Title: Impact of Early Resumption of Neuropsychiatric Medications on Sedation Outcomes in Critically Ill Patients Authors: Jade Gallahair, Victoria Biaggi, Morgan Turney, Joseph Trang
Background: Delirium and agitation are common in critically ill adults and are associated with increased mortality, prolonged ventilation, and longer ICU and hospital stays. Withdrawal from chronic neuropsychiatric medications (NPMs), including SSRIs, SNRIs, benzodiazepines, antipsychotics, and gabapentinoids is a potentially modifiable contributor. Abrupt discontinuation may precipitate withdrawal symptoms such as anxiety, restlessness, insomnia, and psychosis, which can manifest as agitation or delirium in the ICU. Although emerging evidence suggests that early reinitiation of home NPMs may improve sedation and delirium outcomes, existing studies show mixed results, and no standardized guideline informs optimal timing. Additional evaluation is needed to clarify the clinical impact of early NPM resumption. The primary objective of this study is to determine whether early resumption of home neuropsychiatric medications reduces the incidence of agitation within the first 72 hours of ICU admission compared with delayed or no resumption.
Methods: This multicenter retrospective observational cohort study assessed critically ill adults admitted to the ICU who were receiving chronic neuropsychiatric medications prior to hospitalization, focusing on patterns of agitation and timing of medication resumption. Patients were assigned to early initiation (£72 hours) or late initiation (>72 hours or not restarted during ICU stay) groups based on timing of NPM resumption upon ICU admission. The primary endpoint was incidence of agitation, defined as a Richmond Agitation Sedation Scale (RASS) score of +2 to +4 within the first 72 hours of ICU admission. Secondary outcomes included incidence of delirium, duration of mechanical ventilation, new start NPM during ICU admission, hospital length of stay and mortality.

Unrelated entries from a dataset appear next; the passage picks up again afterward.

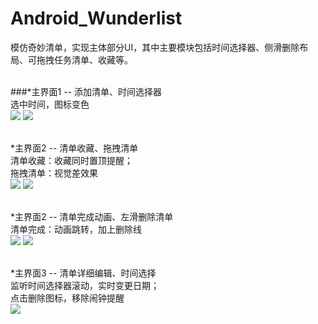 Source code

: # Android_Wunderlist
模仿奇妙清单，实现主体部分UI，其中主要模块包括时间选择器、侧滑删除布局、可拖拽任务清单、收藏等。<br/><br/>

###*主界面1 -- 添加清单、时间选择器<br/>
选中时间，图标变色<br/>
![](https://github.com/xuzhitaosanta/Android_Wunderlist/blob/master/pic/add1.gif)
![](https://github.com/xuzhitaosanta/Android_Wunderlist/blob/master/pic/add2.gif)<br/><br/>


*主界面2 -- 清单收藏、拖拽清单<br/>
清单收藏：收藏同时置顶提醒；<br/>
拖拽清单：视觉差效果<br/>
![](https://github.com/xuzhitaosanta/Android_Wunderlist/blob/master/pic/collect.gif)
![](https://github.com/xuzhitaosanta/Android_Wunderlist/blob/master/pic/dragItem.gif)<br/><br/>

*主界面2 -- 清单完成动画、左滑删除清单<br/>
清单完成：动画跳转，加上删除线<br/>
![](https://github.com/xuzhitaosanta/Android_Wunderlist/blob/master/pic/finish.gif)
![](https://github.com/xuzhitaosanta/Android_Wunderlist/blob/master/pic/deleteItem.gif)<br/><br/>

*主界面3 -- 清单详细编辑、时间选择<br/>
监听时间选择器滚动，实时变更日期；<br/>
点击删除图标，移除闹钟提醒<br/>
![](https://github.com/xuzhitaosanta/Android_Wunderlist/blob/master/pic/edit.gif)

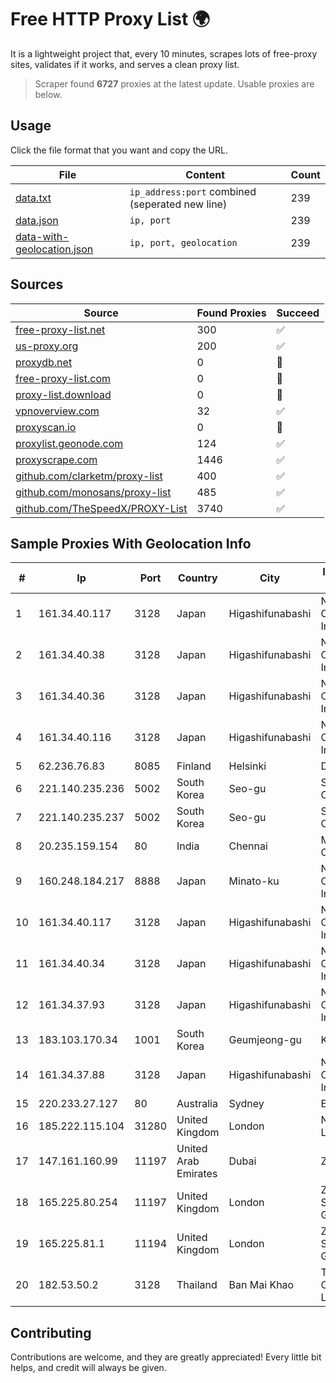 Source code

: 
# Free HTTP Proxy List 🌍

It is a lightweight project that, every 10 minutes, scrapes lots of free-proxy sites, validates if it works, and serves a clean proxy list.


> Scraper found **6727** proxies at the latest update. Usable proxies are below.

## Usage

Click the file format that you want and copy the URL.


|File|Content|Count|
|----|-------|-----|
|[data.txt](https://raw.githubusercontent.com/themiralay/Proxy-List-World/master/data.txt)|`ip_address:port` combined (seperated new line)|239|
|[data.json](https://raw.githubusercontent.com/themiralay/Proxy-List-World/master/data.json)|`ip, port`|239|
|[data-with-geolocation.json](https://raw.githubusercontent.com/themiralay/Proxy-List-World/master/data-with-geolocation.json)|`ip, port, geolocation`|239|

## Sources

|Source|Found Proxies|Succeed|
|------|-------------|-------|
|[free-proxy-list.net](https://free-proxy-list.net)|300|✅|
|[us-proxy.org](https://www.us-proxy.org)|200|✅|
|[proxydb.net](http://proxydb.net)|0|🚫|
|[free-proxy-list.com](https://free-proxy-list.com/?page=&port=&type%5B%5D=http&type%5B%5D=https&up_time=0&search=Search)|0|🚫|
|[proxy-list.download](https://www.proxy-list.download/HTTP)|0|🚫|
|[vpnoverview.com](https://vpnoverview.com/privacy/anonymous-browsing/free-proxy-servers)|32|✅|
|[proxyscan.io](https://www.proxyscan.io)|0|🚫|
|[proxylist.geonode.com](https://proxylist.geonode.com/api/proxy-list?limit=300&page=1&sort_by=lastChecked&sort_type=desc&protocols=http,https)|124|✅|
|[proxyscrape.com](https://api.proxyscrape.com/v2/?request=displayproxies&protocol=http&timeout=10000&country=all&ssl=all&anonymity=all)|1446|✅|
|[github.com/clarketm/proxy-list](https://raw.githubusercontent.com/clarketm/proxy-list/master/proxy-list-raw.txt)|400|✅|
|[github.com/monosans/proxy-list](https://raw.githubusercontent.com/monosans/proxy-list/main/proxies/http.txt)|485|✅|
|[github.com/TheSpeedX/PROXY-List](https://raw.githubusercontent.com/TheSpeedX/PROXY-List/master/http.txt)|3740|✅|


## Sample Proxies With Geolocation Info

|#|Ip|Port|Country|City|Internet Service Provider|
|-|--|----|-------|----|-------------------------|
|1|161.34.40.117|3128|Japan|Higashifunabashi|NTT PC Communications, Inc.|
|2|161.34.40.38|3128|Japan|Higashifunabashi|NTT PC Communications, Inc.|
|3|161.34.40.36|3128|Japan|Higashifunabashi|NTT PC Communications, Inc.|
|4|161.34.40.116|3128|Japan|Higashifunabashi|NTT PC Communications, Inc.|
|5|62.236.76.83|8085|Finland|Helsinki|DNA Oyj|
|6|221.140.235.236|5002|South Korea|Seo-gu|SK Broadband Co Ltd|
|7|221.140.235.237|5002|South Korea|Seo-gu|SK Broadband Co Ltd|
|8|20.235.159.154|80|India|Chennai|Microsoft Corporation|
|9|160.248.184.217|8888|Japan|Minato-ku|NTT PC Communications, Inc.|
|10|161.34.40.117|3128|Japan|Higashifunabashi|NTT PC Communications, Inc.|
|11|161.34.40.34|3128|Japan|Higashifunabashi|NTT PC Communications, Inc.|
|12|161.34.37.93|3128|Japan|Higashifunabashi|NTT PC Communications, Inc.|
|13|183.103.170.34|1001|South Korea|Geumjeong-gu|Korea Telecom|
|14|161.34.37.88|3128|Japan|Higashifunabashi|NTT PC Communications, Inc.|
|15|220.233.27.127|80|Australia|Sydney|Exetel Pty Ltd|
|16|185.222.115.104|31280|United Kingdom|London|Netwise Hosting Ltd|
|17|147.161.160.99|11197|United Arab Emirates|Dubai|Zscaler DXB1|
|18|165.225.80.254|11197|United Kingdom|London|Zscaler Switzerland GmbH|
|19|165.225.81.1|11194|United Kingdom|London|Zscaler Switzerland GmbH|
|20|182.53.50.2|3128|Thailand|Ban Mai Khao|TOT Public Company Limited|



## Contributing

Contributions are welcome, and they are greatly appreciated! Every
little bit helps, and credit will always be given.


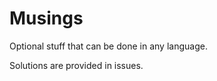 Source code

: Musings
=======

Optional stuff that can be done in any language.

Solutions are provided in issues.
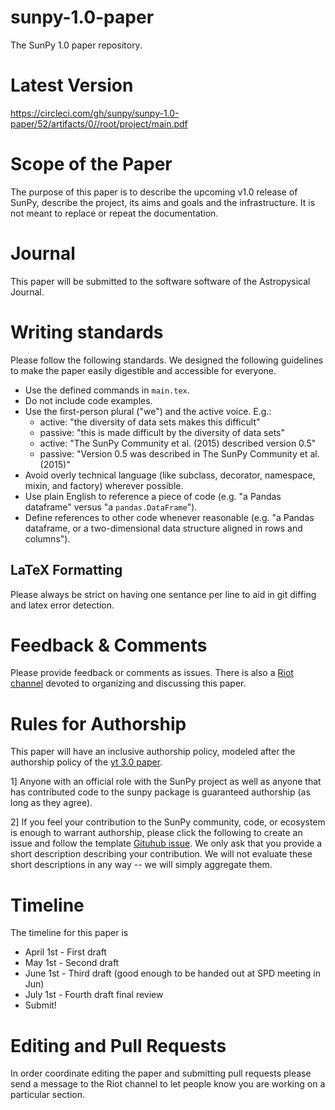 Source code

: # sunpy-1.0-paper
The SunPy 1.0 paper repository.

Latest Version
==============

https://circleci.com/gh/sunpy/sunpy-1.0-paper/52/artifacts/0//root/project/main.pdf

Scope of the Paper
==================
The purpose of this paper is to describe the upcoming v1.0 release of SunPy,
describe the project, its aims and goals and the infrastructure. It is not
meant to replace or repeat the documentation.

Journal
=======
This paper will be submitted to the software software of the Astropysical
Journal.

Writing standards
=================
Please follow the following standards. We designed the following guidelines to make the paper easily digestible and accessible for everyone.

*  Use the defined commands in `main.tex`.
*  Do not include code examples.
*  Use the first-person plural ("we") and the active voice. E.g.:
    * active: "the diversity of data sets makes this difficult"
    * passive: "this is made difficult by the diversity of data sets"
    * active: "The SunPy Community et al. (2015) described version 0.5"
    * passive: "Version 0.5 was described in The SunPy Community et al. (2015)"
*  Avoid overly technical language (like subclass, decorator, namespace, mixin, and factory) wherever possible.
*  Use plain English to reference a piece of code (e.g. "a Pandas dataframe" versus "a `pandas.DataFrame`").
*  Define references to other code whenever reasonable (e.g. "a Pandas dataframe, or a two-dimensional data structure aligned in rows and columns").

LaTeX Formatting
----------------

Please always be strict on having one sentance per line to aid in git diffing and latex error detection.

Feedback & Comments
===================
Please provide feedback or comments as issues. There is also a
[Riot channel](https://riot.im/app/#/room/#sunpy_1.0_paper:openastronomy.org)
devoted to organizing and discussing this paper.

Rules for Authorship
====================
This paper will have an inclusive authorship policy, modeled after the authorship
policy of the [yt 3.0 paper](https://github.com/yt-project/yt-3.0-paper#authorship-policy).

1] Anyone with an official role with the SunPy project as well as anyone that
has contributed code to the sunpy package is guaranteed authorship (as long as they agree).

2] If you feel your contribution to the SunPy community, code, or ecosystem is enough to warrant authorship, please click the following to create an issue and follow the template [Gituhub issue](https://github.com/sunpy/sunpy-1.0-paper/issues/new?template=author_submission.md). We only ask that you provide a short description describing your contribution. We will not evaluate these short descriptions
in any way -- we will simply aggregate them.

Timeline
========
The timeline for this paper is
* April 1st - First draft
* May 1st - Second draft
* June 1st - Third draft (good enough to be handed out at SPD meeting in Jun)
* July 1st - Fourth draft final review
* Submit!

Editing and Pull Requests
=========================
In order coordinate editing the paper and submitting pull requests please send a message to the Riot channel to let people know you are working on a particular section.

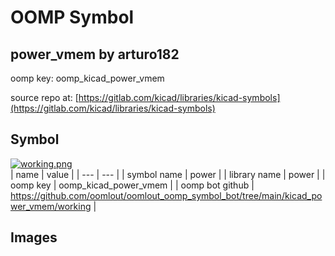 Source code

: # OOMP Symbol  
## power_vmem  by arturo182  
  
oomp key: oomp_kicad_power_vmem  
  
source repo at: [https://gitlab.com/kicad/libraries/kicad-symbols](https://gitlab.com/kicad/libraries/kicad-symbols)  
## Symbol  
  
[![working.png](working_600.png)](working.png)  
| name | value | 
| --- | --- | 
| symbol name | power | 
| library name | power | 
| oomp key | oomp_kicad_power_vmem | 
| oomp bot github | https://github.com/oomlout/oomlout_oomp_symbol_bot/tree/main/kicad_power_vmem/working | 
## Images  
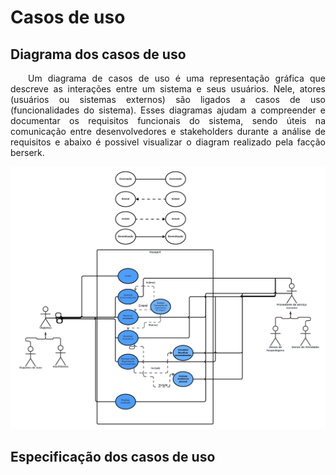 # Casos de uso 

## Diagrama dos casos de uso 

<p align="justify">&emsp;&emsp;Um diagrama de casos de uso é uma representação gráfica que descreve as interações entre um sistema e seus usuários. Nele, atores (usuários ou sistemas externos) são ligados a casos de uso (funcionalidades do sistema). Esses diagramas ajudam a compreender e documentar os requisitos funcionais do sistema, sendo úteis na comunicação entre desenvolvedores e stakeholders durante a análise de requisitos e abaixo é possivel visualizar o diagram realizado pela facção berserk.</p> 

![Image title](../assets/Usecasediagram.png)


## Especificação dos casos de uso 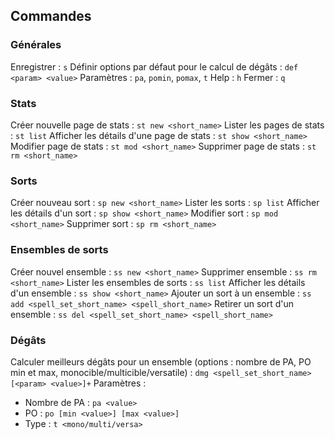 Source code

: ## Commandes

### Générales

Enregistrer : `s`
Définir options par défaut pour le calcul de dégâts : `def <param> <value>`
Paramètres : `pa`, `pomin`, `pomax`, `t`
Help : `h`
Fermer : `q`

### Stats

Créer nouvelle page de stats : `st new <short_name>`
Lister les pages de stats : `st list`
Afficher les détails d'une page de stats : `st show <short_name>`
Modifier page de stats : `st mod <short_name>`
Supprimer page de stats : `st rm <short_name>`

### Sorts

Créer nouveau sort : `sp new <short_name>`
Lister les sorts : `sp list`
Afficher les détails d'un sort : `sp show <short_name>`
Modifier sort : `sp mod <short_name>`
Supprimer sort : `sp rm <short_name>`

### Ensembles de sorts

Créer nouvel ensemble : `ss new <short_name>`
Supprimer ensemble : `ss rm <short_name>`
Lister les ensembles de sorts : `ss list`
Afficher les détails d'un ensemble : `ss show <short_name>`
Ajouter un sort à un ensemble : `ss add <spell_set_short_name> <spell_short_name>`
Retirer un sort d'un ensemble : `ss del <spell_set_short_name> <spell_short_name>`

### Dégâts

Calculer meilleurs dégâts pour un ensemble (options : nombre de PA, PO min et max, monocible/multicible/versatile) : `dmg <spell_set_short_name> [<param> <value>]+`
Paramètres :
 - Nombre de PA : `pa <value>`
 - PO : `po [min <value>] [max <value>]`
 - Type : `t <mono/multi/versa>` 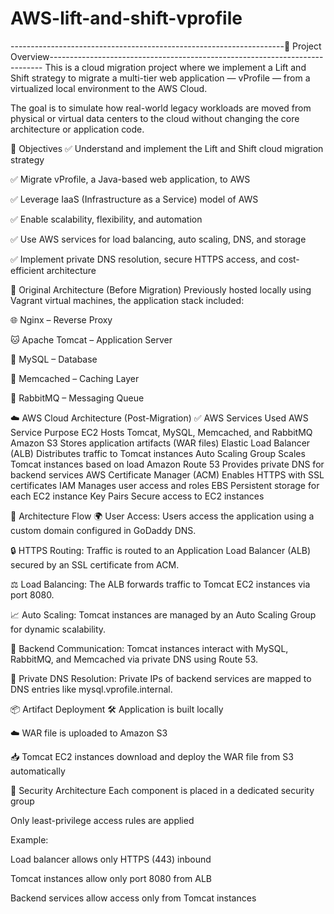 # AWS-lift-and-shift-vprofile


--------------------------------------------------------------------📌 Project Overview----------------------------------------------------------------------------
This is a cloud migration project where we implement a Lift and Shift strategy to migrate a multi-tier web application — vProfile — from a virtualized local environment to the AWS Cloud.

The goal is to simulate how real-world legacy workloads are moved from physical or virtual data centers to the cloud without changing the core architecture or application code.

🎯 Objectives
✅ Understand and implement the Lift and Shift cloud migration strategy

✅ Migrate vProfile, a Java-based web application, to AWS

✅ Leverage IaaS (Infrastructure as a Service) model of AWS

✅ Enable scalability, flexibility, and automation

✅ Use AWS services for load balancing, auto scaling, DNS, and storage

✅ Implement private DNS resolution, secure HTTPS access, and cost-efficient architecture

🧱 Original Architecture (Before Migration)
Previously hosted locally using Vagrant virtual machines, the application stack included:

🌐 Nginx – Reverse Proxy

🐱 Apache Tomcat – Application Server

🐬 MySQL – Database

🧠 Memcached – Caching Layer

📨 RabbitMQ – Messaging Queue

☁️ AWS Cloud Architecture (Post-Migration)
✅ AWS Services Used
AWS Service	Purpose
EC2	Hosts Tomcat, MySQL, Memcached, and RabbitMQ
Amazon S3	Stores application artifacts (WAR files)
Elastic Load Balancer (ALB)	Distributes traffic to Tomcat instances
Auto Scaling Group	Scales Tomcat instances based on load
Amazon Route 53	Provides private DNS for backend services
AWS Certificate Manager (ACM)	Enables HTTPS with SSL certificates
IAM	Manages user access and roles
EBS	Persistent storage for each EC2 instance
Key Pairs	Secure access to EC2 instances

📡 Architecture Flow
🌍 User Access:
Users access the application using a custom domain configured in GoDaddy DNS.

🔒 HTTPS Routing:
Traffic is routed to an Application Load Balancer (ALB) secured by an SSL certificate from ACM.

⚖️ Load Balancing:
The ALB forwards traffic to Tomcat EC2 instances via port 8080.

📈 Auto Scaling:
Tomcat instances are managed by an Auto Scaling Group for dynamic scalability.

🔗 Backend Communication:
Tomcat instances interact with MySQL, RabbitMQ, and Memcached via private DNS using Route 53.

🧭 Private DNS Resolution:
Private IPs of backend services are mapped to DNS entries like mysql.vprofile.internal.

📦 Artifact Deployment
🛠️ Application is built locally

☁️ WAR file is uploaded to Amazon S3

📥 Tomcat EC2 instances download and deploy the WAR file from S3 automatically

🔐 Security Architecture
Each component is placed in a dedicated security group

Only least-privilege access rules are applied

Example:

Load balancer allows only HTTPS (443) inbound

Tomcat instances allow only port 8080 from ALB

Backend services allow access only from Tomcat instances
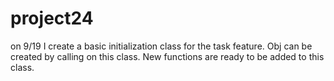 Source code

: # project24
on 9/19 I create a basic initialization class for the task feature. Obj can be created by calling on this class. New functions are ready to be added to this class. 
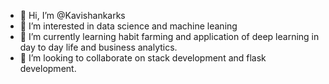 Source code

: - 👋 Hi, I’m @Kavishankarks
- 👀 I’m interested in data science and machine leaning
- 🌱 I’m currently learning habit farming and application of deep learning in day to day life and business analytics.
- 💞️ I’m looking to collaborate on stack development and flask development.

<!---
Kavishankarks/Kavishankarks is a ✨ special ✨ repository because its `README.md` (this file) appears on your GitHub profile.
You can click the Preview link to take a look at your changes.
--->

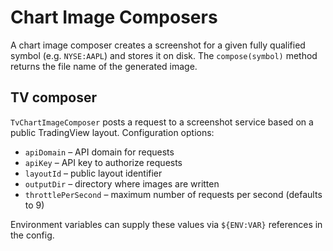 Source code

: # Chart Image Composers

A chart image composer creates a screenshot for a given fully qualified symbol
(e.g. `NYSE:AAPL`) and stores it on disk. The `compose(symbol)` method returns
the file name of the generated image.

## TV composer

`TvChartImageComposer` posts a request to a screenshot service based on a
public TradingView layout. Configuration options:

- `apiDomain` – API domain for requests
- `apiKey` – API key to authorize requests
- `layoutId` – public layout identifier
- `outputDir` – directory where images are written
- `throttlePerSecond` – maximum number of requests per second (defaults to 9)

Environment variables can supply these values via `${ENV:VAR}` references in the
config.
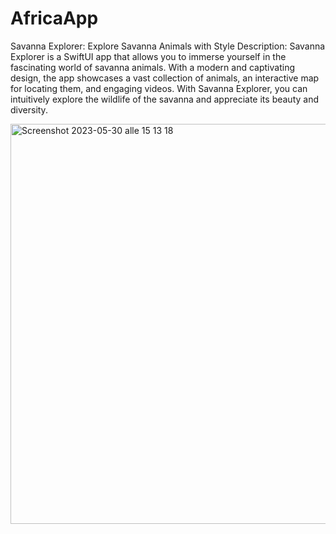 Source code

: # AfricaApp
Savanna Explorer: Explore Savanna Animals with Style 
Description: Savanna Explorer is a SwiftUI app that allows you to immerse yourself in the fascinating world of savanna animals. 
With a modern and captivating design, the app showcases a vast collection of animals, an interactive map for locating them,
and engaging videos. With Savanna Explorer, you can intuitively explore the wildlife of the savanna and appreciate its beauty and diversity.

<img width="640" alt="Screenshot 2023-05-30 alle 15 13 18" src="https://github.com/AleScorrano/AfricaApp/assets/108980940/7337fa1a-7664-4add-b8de-e45bb1fe753c">
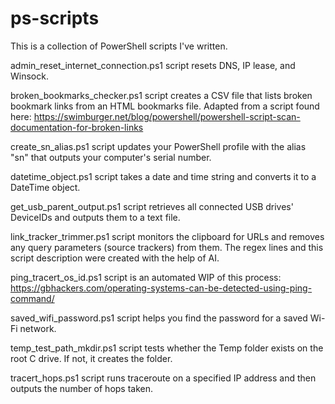 # ps-scripts
This is a collection of PowerShell scripts I've written.

admin_reset_internet_connection.ps1 script resets DNS, IP lease, and Winsock.

broken_bookmarks_checker.ps1 script creates a CSV file that lists broken bookmark links from an HTML bookmarks file.
Adapted from a script found here: https://swimburger.net/blog/powershell/powershell-script-scan-documentation-for-broken-links

create_sn_alias.ps1 script updates your PowerShell profile with the alias "sn" that outputs your computer's serial number.

datetime_object.ps1 script takes a date and time string and converts it to a DateTime object.

get_usb_parent_output.ps1 script retrieves all connected USB drives' DeviceIDs and outputs them to a text file.

link_tracker_trimmer.ps1 script monitors the clipboard for URLs and removes any query parameters (source trackers) from them.
The regex lines and this script description were created with the help of AI.


ping_tracert_os_id.ps1 script is an automated WIP of this process: https://gbhackers.com/operating-systems-can-be-detected-using-ping-command/

saved_wifi_password.ps1 script helps you find the password for a saved Wi-Fi network.

temp_test_path_mkdir.ps1 script tests whether the Temp folder exists on the root C drive. If not, it creates the folder.

tracert_hops.ps1 script runs traceroute on a specified IP address and then outputs the number of hops taken.
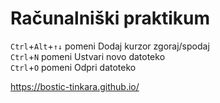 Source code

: # Računalniški praktikum
`Ctrl`+`Alt`+`↑↓` pomeni Dodaj kurzor zgoraj/spodaj <br>
`Ctrl`+`N` pomeni Ustvari novo datoteko <br>
`Ctrl`+`O` pomeni Odpri datoteko

https://bostic-tinkara.github.io/ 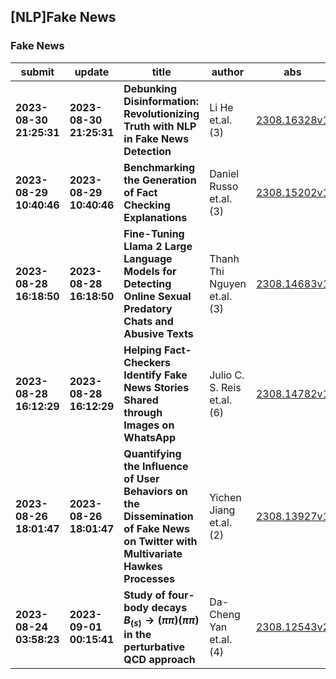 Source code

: ## [NLP]Fake News 

### Fake News

| submit | update | title | author | abs | PDF | code | cates | journal |
|---|---|---|---|---|---|---|---|---|
|**2023-08-30 21:25:31**|**2023-08-30 21:25:31**|**Debunking Disinformation: Revolutionizing Truth with NLP in Fake News   Detection**|Li He et.al.(3)|[2308.16328v1](http://arxiv.org/abs/2308.16328v1)|[gotoRead](http://arxiv.org/pdf/2308.16328v1)|null|cs.AI|null|
|**2023-08-29 10:40:46**|**2023-08-29 10:40:46**|**Benchmarking the Generation of Fact Checking Explanations**|Daniel Russo et.al.(3)|[2308.15202v1](http://arxiv.org/abs/2308.15202v1)|[gotoRead](http://arxiv.org/pdf/2308.15202v1)|**[link](https://github.com/land-fbk/benchmark-gen-explanations)**|cs.CL|null|
|**2023-08-28 16:18:50**|**2023-08-28 16:18:50**|**Fine-Tuning Llama 2 Large Language Models for Detecting Online Sexual   Predatory Chats and Abusive Texts**|Thanh Thi Nguyen et.al.(3)|[2308.14683v1](http://arxiv.org/abs/2308.14683v1)|[gotoRead](http://arxiv.org/pdf/2308.14683v1)|null|cs.CL, cs.AI, cs.LG|null|
|**2023-08-28 16:12:29**|**2023-08-28 16:12:29**|**Helping Fact-Checkers Identify Fake News Stories Shared through Images   on WhatsApp**|Julio C. S. Reis et.al.(6)|[2308.14782v1](http://arxiv.org/abs/2308.14782v1)|[gotoRead](http://arxiv.org/pdf/2308.14782v1)|null|cs.CY|null|
|**2023-08-26 18:01:47**|**2023-08-26 18:01:47**|**Quantifying the Influence of User Behaviors on the Dissemination of Fake   News on Twitter with Multivariate Hawkes Processes**|Yichen Jiang et.al.(2)|[2308.13927v1](http://arxiv.org/abs/2308.13927v1)|[gotoRead](http://arxiv.org/pdf/2308.13927v1)|null|cs.SI, stat.AP|null|
|**2023-08-24 03:58:23**|**2023-09-01 00:15:41**|**Study of four-body decays $B_{(s)} \to (ππ)(ππ)$ in the   perturbative QCD approach**|Da-Cheng Yan et.al.(4)|[2308.12543v2](http://arxiv.org/abs/2308.12543v2)|[gotoRead](http://arxiv.org/pdf/2308.12543v2)|null|hep-ph|null|
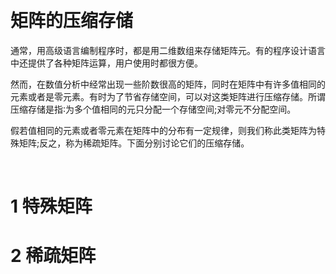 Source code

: &emsp;
# 矩阵的压缩存储

通常，用高级语言编制程序时，都是用二维数组来存储矩阵元。有的程序设计语言中还提供了各种矩阵运算，用户使用时都很方便。

然而，在数值分析中经常出现一些阶数很高的矩阵，同时在矩阵中有许多值相同的元素或者是零元素。有时为了节省存储空间，可以对这类矩阵进行压缩存储。所谓压缩存储是指∶为多个值相同的元只分配一个存储空间;对零元不分配空间。

假若值相同的元素或者零元素在矩阵中的分布有一定规律，则我们称此类矩阵为特殊矩阵;反之，称为稀疏矩阵。下面分别讨论它们的压缩存储。

&emsp;
# 1 特殊矩阵


# 2 稀疏矩阵


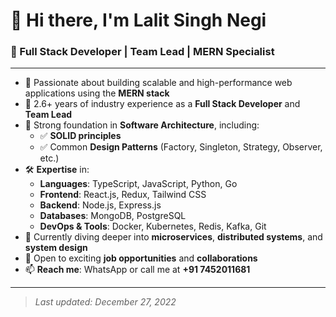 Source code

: # 👋 Hi there, I'm Lalit Singh Negi

### 🚀 Full Stack Developer | Team Lead | MERN Specialist

---

- 👀 Passionate about building scalable and high-performance web applications using the **MERN stack**
- 💼 2.6+ years of industry experience as a **Full Stack Developer** and **Team Lead**
- 🧠 Strong foundation in **Software Architecture**, including:
  - ✅ **SOLID principles**
  - ✅ Common **Design Patterns** (Factory, Singleton, Strategy, Observer, etc.)
- 🛠️ **Expertise** in:
  - **Languages**: TypeScript, JavaScript, Python, Go
  - **Frontend**: React.js, Redux, Tailwind CSS
  - **Backend**: Node.js, Express.js
  - **Databases**: MongoDB, PostgreSQL
  - **DevOps & Tools**: Docker, Kubernetes, Redis, Kafka, Git
- 🌱 Currently diving deeper into **microservices**, **distributed systems**, and **system design**
- 💞️ Open to exciting **job opportunities** and **collaborations**
- 📫 **Reach me**: WhatsApp or call me at **+91 7452011681**

---

> _Last updated: December 27, 2022_

<!---
Lalit-Negi/Lalit-Negi is a ✨ special ✨ repository because its `README.md` (this file) appears on your GitHub profile.
You can click the Preview link to take a look at your changes.
--->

Results: Among the 101 patients initially reviewed, 52 individuals were excluded. A total of 49 patients were included in the final analysis, with 33 patients in the early restart group and 16 patients in the late or no restart group. Differences in baseline home medication classes were also observed, with fewer patients in the early start group prescribed benzodiazepines (21.2% vs 50%; p=0.040). There was no statistically significant difference in the incidence of agitation with 54.5% occurrence in the early start group and 68.8% in the late start (p=0.343). Secondary outcomes were similar between groups for mortality, incidence of delirium, new initiation of neuropsychiatric medications, duration of mechanical ventilation, and hospital length of stay. ICU length of stay was longer in the early start group (14.65 days vs 11.00 days; p=0.023).
Conclusion: In this retrospective cohort study of critically ill adults with preexisting neuropsychiatric medication use, early resumption of home NPMs within 72 hours of ICU admission did not significantly reduce the incidence of agitation compared with delayed or no resumption. Notably, patients in the early restart group experienced a longer ICU length of stay, and baseline differences in home medication classes specifically benzodiazepines were observed between groups.